## Information provided
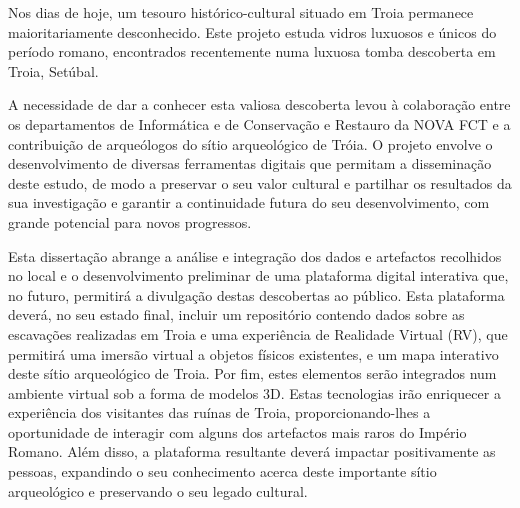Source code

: 
%

Nos dias de hoje, um tesouro histórico-cultural situado em Troia permanece maioritariamente desconhecido.  
Este projeto estuda vidros luxuosos e únicos do período romano, encontrados recentemente numa luxuosa tomba descoberta em Troia, Setúbal.


A necessidade de dar a conhecer esta valiosa descoberta levou à colaboração entre os departamentos de Informática e de Conservação e Restauro da NOVA FCT e a contribuição de arqueólogos do sítio arqueológico de Tróia. O projeto envolve o desenvolvimento de diversas ferramentas digitais que permitam a disseminação deste estudo, de modo a preservar o seu valor cultural e partilhar os resultados da sua investigação
e garantir a continuidade futura do seu desenvolvimento, com grande potencial para novos progressos.

Esta dissertação abrange a análise e integração dos dados e artefactos recolhidos no local e o desenvolvimento preliminar de uma plataforma digital interativa que, no futuro, permitirá a divulgação destas descobertas ao público.
Esta plataforma deverá, no seu estado final, incluir um repositório contendo dados sobre as escavações realizadas em Troia e uma experiência de Realidade Virtual (RV), que permitirá uma imersão virtual a objetos físicos existentes, e um mapa interativo deste sítio arqueológico de Troia. 
Por fim, estes elementos serão integrados num ambiente virtual sob a forma de modelos 3D.
Estas tecnologias irão enriquecer a experiência dos visitantes das ruínas de Troia, proporcionando-lhes a oportunidade de interagir com alguns dos artefactos mais raros do Império Romano. 
Além disso, a plataforma resultante deverá impactar positivamente as pessoas, expandindo o seu conhecimento acerca deste importante sítio arqueológico e preservando o seu legado cultural.


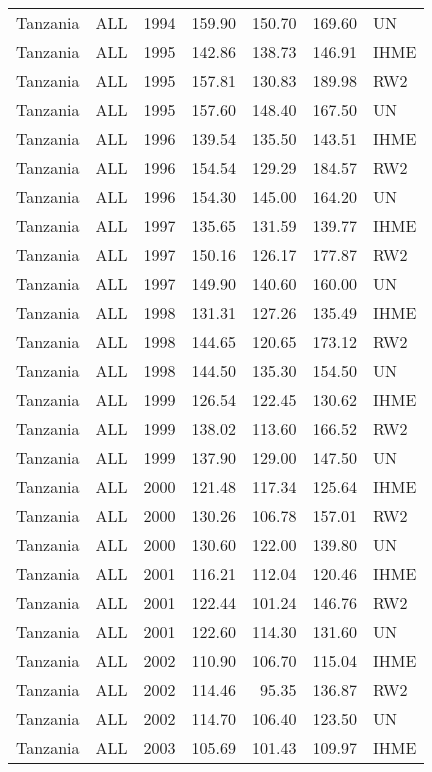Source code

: \begin{longtable}{lllrrrl}
  Tanzania & ALL & 1994 & 159.90 & 150.70 & 169.60 & UN \\ 
  Tanzania & ALL & 1995 & 142.86 & 138.73 & 146.91 & IHME \\ 
  Tanzania & ALL & 1995 & 157.81 & 130.83 & 189.98 & RW2 \\ 
  Tanzania & ALL & 1995 & 157.60 & 148.40 & 167.50 & UN \\ 
  Tanzania & ALL & 1996 & 139.54 & 135.50 & 143.51 & IHME \\ 
  Tanzania & ALL & 1996 & 154.54 & 129.29 & 184.57 & RW2 \\ 
  Tanzania & ALL & 1996 & 154.30 & 145.00 & 164.20 & UN \\ 
  Tanzania & ALL & 1997 & 135.65 & 131.59 & 139.77 & IHME \\ 
  Tanzania & ALL & 1997 & 150.16 & 126.17 & 177.87 & RW2 \\ 
  Tanzania & ALL & 1997 & 149.90 & 140.60 & 160.00 & UN \\ 
  Tanzania & ALL & 1998 & 131.31 & 127.26 & 135.49 & IHME \\ 
  Tanzania & ALL & 1998 & 144.65 & 120.65 & 173.12 & RW2 \\ 
  Tanzania & ALL & 1998 & 144.50 & 135.30 & 154.50 & UN \\ 
  Tanzania & ALL & 1999 & 126.54 & 122.45 & 130.62 & IHME \\ 
  Tanzania & ALL & 1999 & 138.02 & 113.60 & 166.52 & RW2 \\ 
  Tanzania & ALL & 1999 & 137.90 & 129.00 & 147.50 & UN \\ 
  Tanzania & ALL & 2000 & 121.48 & 117.34 & 125.64 & IHME \\ 
  Tanzania & ALL & 2000 & 130.26 & 106.78 & 157.01 & RW2 \\ 
  Tanzania & ALL & 2000 & 130.60 & 122.00 & 139.80 & UN \\ 
  Tanzania & ALL & 2001 & 116.21 & 112.04 & 120.46 & IHME \\ 
  Tanzania & ALL & 2001 & 122.44 & 101.24 & 146.76 & RW2 \\ 
  Tanzania & ALL & 2001 & 122.60 & 114.30 & 131.60 & UN \\ 
  Tanzania & ALL & 2002 & 110.90 & 106.70 & 115.04 & IHME \\ 
  Tanzania & ALL & 2002 & 114.46 & 95.35 & 136.87 & RW2 \\ 
  Tanzania & ALL & 2002 & 114.70 & 106.40 & 123.50 & UN \\ 
  Tanzania & ALL & 2003 & 105.69 & 101.43 & 109.97 & IHME \\ 

\end{longtable}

## Work to complete
Beginning at the line with "A necessidade de" and stopping after the line with "Por fim, estes", please write out every line of the data above exactly and nothing else.

## Result of this task
A necessidade de dar a conhecer esta valiosa descoberta levou à colaboração entre os departamentos de Informática e de Conservação e Restauro da NOVA FCT e a contribuição de arqueólogos do sítio arqueológico de Tróia. O projeto envolve o desenvolvimento de diversas ferramentas digitais que permitam a disseminação deste estudo, de modo a preservar o seu valor cultural e partilhar os resultados da sua investigação
e garantir a continuidade futura do seu desenvolvimento, com grande potencial para novos progressos.

Esta dissertação abrange a análise e integração dos dados e artefactos recolhidos no local e o desenvolvimento preliminar de uma plataforma digital interativa que, no futuro, permitirá a divulgação destas descobertas ao público.
Esta plataforma deverá, no seu estado final, incluir um repositório contendo dados sobre as escavações realizadas em Troia e uma experiência de Realidade Virtual (RV), que permitirá uma imersão virtual a objetos físicos existentes, e um mapa interativo deste sítio arqueológico de Troia. 
Por fim, estes elementos serão integrados num ambiente virtual sob a forma de modelos 3D.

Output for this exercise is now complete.